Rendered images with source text
╔══

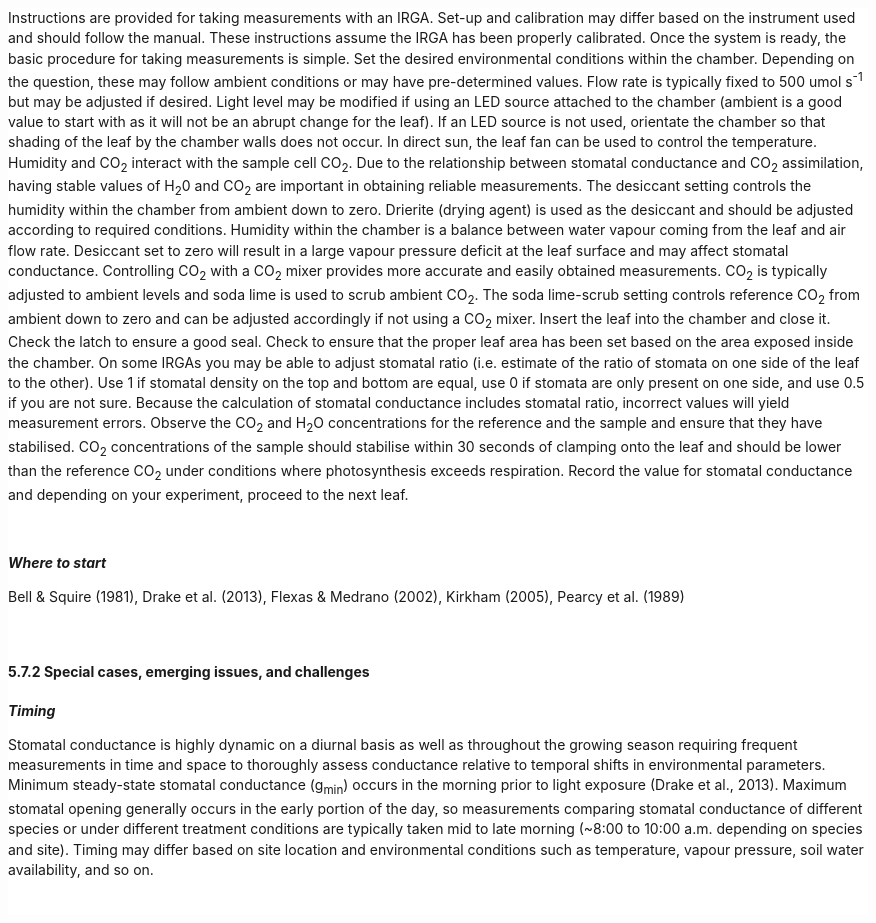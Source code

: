 Instructions are provided for taking measurements with an IRGA. Set-up and calibration may differ based on the instrument used and should follow the manual. These instructions assume the IRGA has been properly calibrated. Once the system is ready, the basic procedure for taking measurements is simple. Set the desired environmental conditions within the chamber. Depending on the question, these may follow ambient conditions or may have pre-determined values. Flow rate is typically fixed to 500 umol s<sup>-1</sup> but may be adjusted if desired. Light level may be modified if using an LED source attached to the chamber (ambient is a good value to start with as it will not be an abrupt change for the leaf). If an LED source is not used, orientate the chamber so that shading of the leaf by the chamber walls does not occur. In direct sun, the leaf fan can be used to control the temperature. Humidity and CO<sub>2</sub> interact with the sample cell CO<sub>2</sub>. Due to the relationship between stomatal conductance and CO<sub>2</sub> assimilation, having stable values of H<sub>2</sub>0 and CO<sub>2</sub> are important in obtaining reliable measurements. The desiccant setting controls the humidity within the chamber from ambient down to zero. Drierite (drying agent) is used as the desiccant and should be adjusted according to required conditions. Humidity within the chamber is a balance between water vapour coming from the leaf and air flow rate. Desiccant set to zero will result in a large vapour pressure deficit at the leaf surface and may affect stomatal conductance. Controlling CO<sub>2</sub> with a CO<sub>2</sub> mixer provides more accurate and easily obtained measurements. CO<sub>2</sub> is typically adjusted to ambient levels and soda lime is used to scrub ambient CO<sub>2</sub>. The soda lime-scrub setting controls reference CO<sub>2</sub> from ambient down to zero and can be adjusted accordingly if not using a CO<sub>2</sub> mixer. Insert the leaf into the chamber and close it. Check the latch to ensure a good seal. Check to ensure that the proper leaf area has been set based on the area exposed inside the chamber. On some IRGAs you may be able to adjust stomatal ratio (i.e. estimate of the ratio of stomata on one side of the leaf to the other). Use 1 if stomatal density on the top and bottom are equal, use 0 if stomata are only present on one side, and use 0.5 if you are not sure. Because the calculation of stomatal conductance includes stomatal ratio, incorrect values will yield measurement errors. Observe the CO<sub>2</sub> and H<sub>2</sub>O concentrations for the reference and the sample and ensure that they have stabilised. CO<sub>2</sub> concentrations of the sample should stabilise within 30 seconds of clamping onto the leaf and should be lower than the reference CO<sub>2</sub> under conditions where photosynthesis exceeds respiration. Record the value for stomatal conductance and depending on your experiment, proceed to the next leaf.

<strong><em> </em></strong>

<strong><em>Where to start</em></strong>

Bell &amp; Squire (1981), Drake et al. (2013), Flexas &amp; Medrano (2002), Kirkham (2005), Pearcy et al. (1989)

&nbsp;
<h4><strong>5.7.2 Special cases, emerging issues, and challenges</strong></h4>
<strong><em>Timing</em></strong>

Stomatal conductance is highly dynamic on a diurnal basis as well as throughout the growing season requiring frequent measurements in time and space to thoroughly assess conductance relative to temporal shifts in environmental parameters. Minimum steady-state stomatal conductance (g<sub>min</sub>) occurs in the morning prior to light exposure (Drake et al., 2013). Maximum stomatal opening generally occurs in the early portion of the day, so measurements comparing stomatal conductance of different species or under different treatment conditions are typically taken mid to late morning (~8:00 to 10:00 a.m. depending on species and site). Timing may differ based on site location and environmental conditions such as temperature, vapour pressure, soil water availability, and so on.

<strong><em> </em></strong>
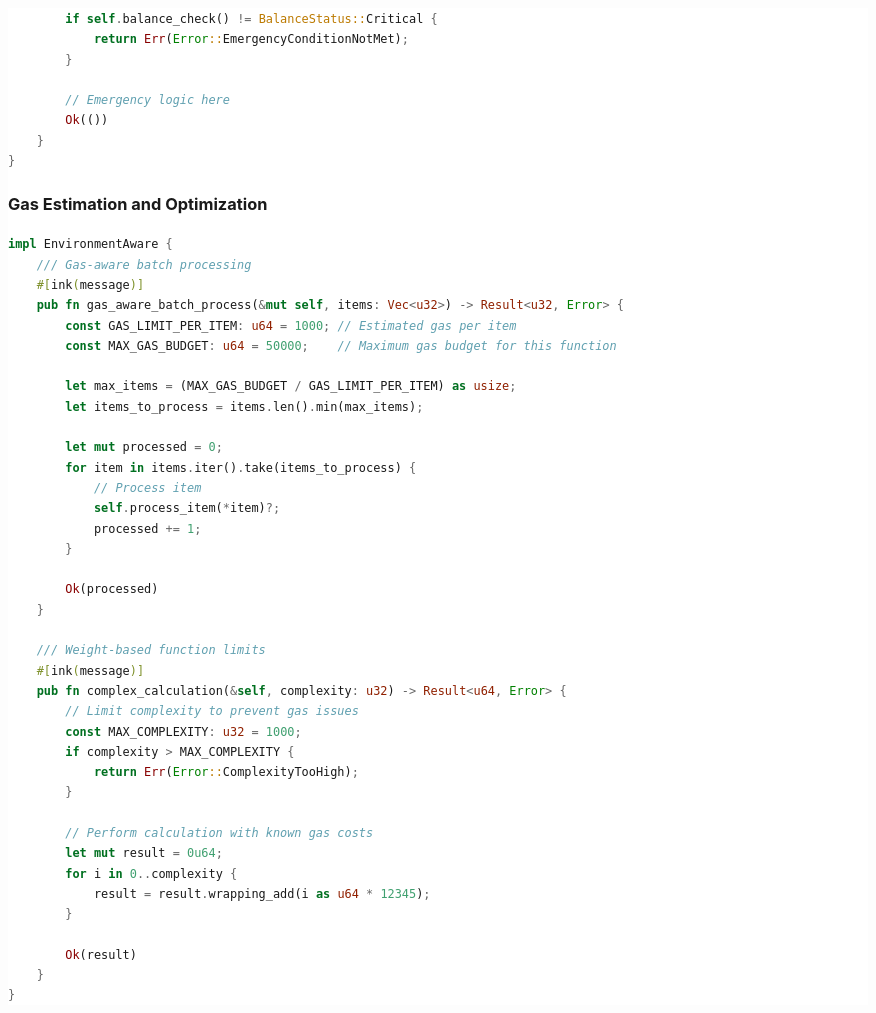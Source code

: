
 ```rust
        if self.balance_check() != BalanceStatus::Critical {
            return Err(Error::EmergencyConditionNotMet);
        }
        
        // Emergency logic here
        Ok(())
    }
}
```

### Gas Estimation and Optimization

```rust
impl EnvironmentAware {
    /// Gas-aware batch processing
    #[ink(message)]
    pub fn gas_aware_batch_process(&mut self, items: Vec<u32>) -> Result<u32, Error> {
        const GAS_LIMIT_PER_ITEM: u64 = 1000; // Estimated gas per item
        const MAX_GAS_BUDGET: u64 = 50000;    // Maximum gas budget for this function
        
        let max_items = (MAX_GAS_BUDGET / GAS_LIMIT_PER_ITEM) as usize;
        let items_to_process = items.len().min(max_items);
        
        let mut processed = 0;
        for item in items.iter().take(items_to_process) {
            // Process item
            self.process_item(*item)?;
            processed += 1;
        }
        
        Ok(processed)
    }

    /// Weight-based function limits
    #[ink(message)]
    pub fn complex_calculation(&self, complexity: u32) -> Result<u64, Error> {
        // Limit complexity to prevent gas issues
        const MAX_COMPLEXITY: u32 = 1000;
        if complexity > MAX_COMPLEXITY {
            return Err(Error::ComplexityTooHigh);
        }
        
        // Perform calculation with known gas costs
        let mut result = 0u64;
        for i in 0..complexity {
            result = result.wrapping_add(i as u64 * 12345);
        }
        
        Ok(result)
    }
}
```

╚══

## PROBLEM
Write out the data once more exactly, omitting the pictures.

## TASK RESPONSE
Source code

: Instructions are provided for taking measurements with an IRGA. Set-up and calibration may differ based on the instrument used and should follow the manual. These instructions assume the IRGA has been properly calibrated. Once the system is ready, the basic procedure for taking measurements is simple. Set the desired environmental conditions within the chamber. Depending on the question, these may follow ambient conditions or may have pre-determined values. Flow rate is typically fixed to 500 umol s<sup>-1</sup> but may be adjusted if desired. Light level may be modified if using an LED source attached to the chamber (ambient is a good value to start with as it will not be an abrupt change for the leaf). If an LED source is not used, orientate the chamber so that shading of the leaf by the chamber walls does not occur. In direct sun, the leaf fan can be used to control the temperature. Humidity and CO<sub>2</sub> interact with the sample cell CO<sub>2</sub>. Due to the relationship between stomatal conductance and CO<sub>2</sub> assimilation, having stable values of H<sub>2</sub>0 and CO<sub>2</sub> are important in obtaining reliable measurements. The desiccant setting controls the humidity within the chamber from ambient down to zero. Drierite (drying agent) is used as the desiccant and should be adjusted according to required conditions. Humidity within the chamber is a balance between water vapour coming from the leaf and air flow rate. Desiccant set to zero will result in a large vapour pressure deficit at the leaf surface and may affect stomatal conductance. Controlling CO<sub>2</sub> with a CO<sub>2</sub> mixer provides more accurate and easily obtained measurements. CO<sub>2</sub> is typically adjusted to ambient levels and soda lime is used to scrub ambient CO<sub>2</sub>. The soda lime-scrub setting controls reference CO<sub>2</sub> from ambient down to zero and can be adjusted accordingly if not using a CO<sub>2</sub> mixer. Insert the leaf into the chamber and close it. Check the latch to ensure a good seal. Check to ensure that the proper leaf area has been set based on the area exposed inside the chamber. On some IRGAs you may be able to adjust stomatal ratio (i.e. estimate of the ratio of stomata on one side of the leaf to the other). Use 1 if stomatal density on the top and bottom are equal, use 0 if stomata are only present on one side, and use 0.5 if you are not sure. Because the calculation of stomatal conductance includes stomatal ratio, incorrect values will yield measurement errors. Observe the CO<sub>2</sub> and H<sub>2</sub>O concentrations for the reference and the sample and ensure that they have stabilised. CO<sub>2</sub> concentrations of the sample should stabilise within 30 seconds of clamping onto the leaf and should be lower than the reference CO<sub>2</sub> under conditions where photosynthesis exceeds respiration. Record the value for stomatal conductance and depending on your experiment, proceed to the next leaf.

<strong><em> </em></strong>

<strong><em>Where to start</em></strong>

Bell &amp; Squire (1981), Drake et al. (2013), Flexas &amp; Medrano (2002), Kirkham (2005), Pearcy et al. (1989)

&nbsp;
<h4><strong>5.7.2 Special cases, emerging issues, and challenges</strong></h4>
<strong><em>Timing</em></strong>

Stomatal conductance is highly dynamic on a diurnal basis as well as throughout the growing season requiring frequent measurements in time and space to thoroughly assess conductance relative to temporal shifts in environmental parameters. Minimum steady-state stomatal conductance (g<sub>min</sub>) occurs in the morning prior to light exposure (Drake et al., 2013). Maximum stomatal opening generally occurs in the early portion of the day, so measurements comparing stomatal conductance of different species or under different treatment conditions are typically taken mid to late morning (~8:00 to 10:00 a.m. depending on species and site). Timing may differ based on site location and environmental conditions such as temperature, vapour pressure, soil water availability, and so on.

<strong><em> </em></strong>
Source code

:
 ```rust
        if self.balance_check() != BalanceStatus::Critical {
            return Err(Error::EmergencyConditionNotMet);
        }
        
        // Emergency logic here
        Ok(())
    }
}
```

### Gas Estimation and Optimization

```rust
impl EnvironmentAware {
    /// Gas-aware batch processing
    #[ink(message)]
    pub fn gas_aware_batch_process(&mut self, items: Vec<u32>) -> Result<u32, Error> {
        const GAS_LIMIT_PER_ITEM: u64 = 1000; // Estimated gas per item
        const MAX_GAS_BUDGET: u64 = 50000;    // Maximum gas budget for this function
        
        let max_items = (MAX_GAS_BUDGET / GAS_LIMIT_PER_ITEM) as usize;
        let items_to_process = items.len().min(max_items);
        
        let mut processed = 0;
        for item in items.iter().take(items_to_process) {
            // Process item
            self.process_item(*item)?;
            processed += 1;
        }
        
        Ok(processed)
    }

    /// Weight-based function limits
    #[ink(message)]
    pub fn complex_calculation(&self, complexity: u32) -> Result<u64, Error> {
        // Limit complexity to prevent gas issues
        const MAX_COMPLEXITY: u32 = 1000;
        if complexity > MAX_COMPLEXITY {
            return Err(Error::ComplexityTooHigh);
        }
        
        // Perform calculation with known gas costs
        let mut result = 0u64;
        for i in 0..complexity {
            result = result.wrapping_add(i as u64 * 12345);
        }
        
        Ok(result)
    }
}
```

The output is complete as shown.